In Praça do Comércio, with the Ukrainian anthem being sung in the background, Pavlo Sadokha, President of the Association of Ukrainians in Portugal, said that Ukrainian membership of NATO “is not possible” at this time of “full active war”, but stressed that it is important for the country to get a date at the upcoming summit in Vilnius, the capital of Lithuania, next week.

We need to know that Ukraine will become (a NATO member), that all this effort we are making will yield results so that in the future Ukraine will join the NATO bloc and be protected there from future invasions by Russia,” he told Lusa.

Sadokha added that Ukrainian troops need more military aid. “They lack ammunition, planes…”, saying that that he hopes support will come “faster” than it has in the past, to “save many lives” and “end the war“.

Olga Yakovets, one of the 50 or so Ukrainians who took part in this morning’s effort, echoed the calls for more support: “Alone, as a country, we are now, at this moment, very weak. With the world, with Europe, we will be able to do much more and achieve freedom“, she said, also thanking Portugal for its constant help.

Nestor Kondra, a 19-year-old university student, was holding a poster emblazoned with the words “ecocide”, depicting a drawing of the bombed Kakhovka dam that flooded villages around Kherson, causing environmental and material damages that will last decades.

“The environmental issue is important, now more than ever,” he stressed, emphasising that “actions” like the one that destroyed the dam “must be totally condemned so that (further, similar) disasters do not happen.”

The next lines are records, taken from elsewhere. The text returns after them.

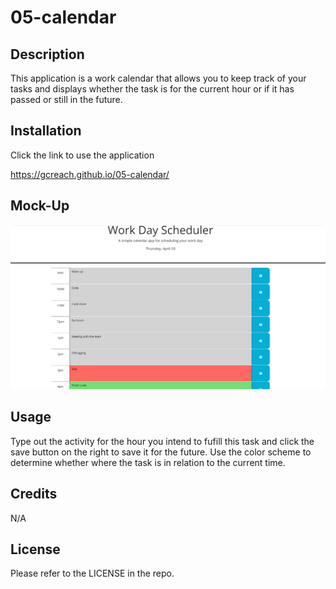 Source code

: # 05-calendar

## Description

This application is a work calendar that allows you to keep track of your tasks and displays whether the task is for the current hour or if it has passed or still in the future. 

## Installation

Click the link to use the application

https://gcreach.github.io/05-calendar/

## Mock-Up

![The work calendar displays different colors for the hours depending on the time of day.](./assets/Calendar%20site.PNG)

## Usage

Type out the activity for the hour you intend to fufill this task and click the save button on the right to save it for the future. Use the color scheme to determine whether where the task is in relation to the current time.

## Credits

N/A

## License

Please refer to the LICENSE in the repo.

Nestor also showed how this conflict has changed mentalities: “I have no Russian friends. (…) We are neighbours, yes, but we don’t have much in common. People think we have a lot in common, but we don’t”, he told Lusa. “Sometimes we hear that we are sister nations, but no, we are not“.

This afternoon, in Coimbra and Porto there are similar demonstrations planned in support of Ukraine’s membership of NATO. The event in Coimbra is scheduled for 5pm in Praça 8 de Maio; in Porto, a little later, at 6.30pm in Fonte dos Leões.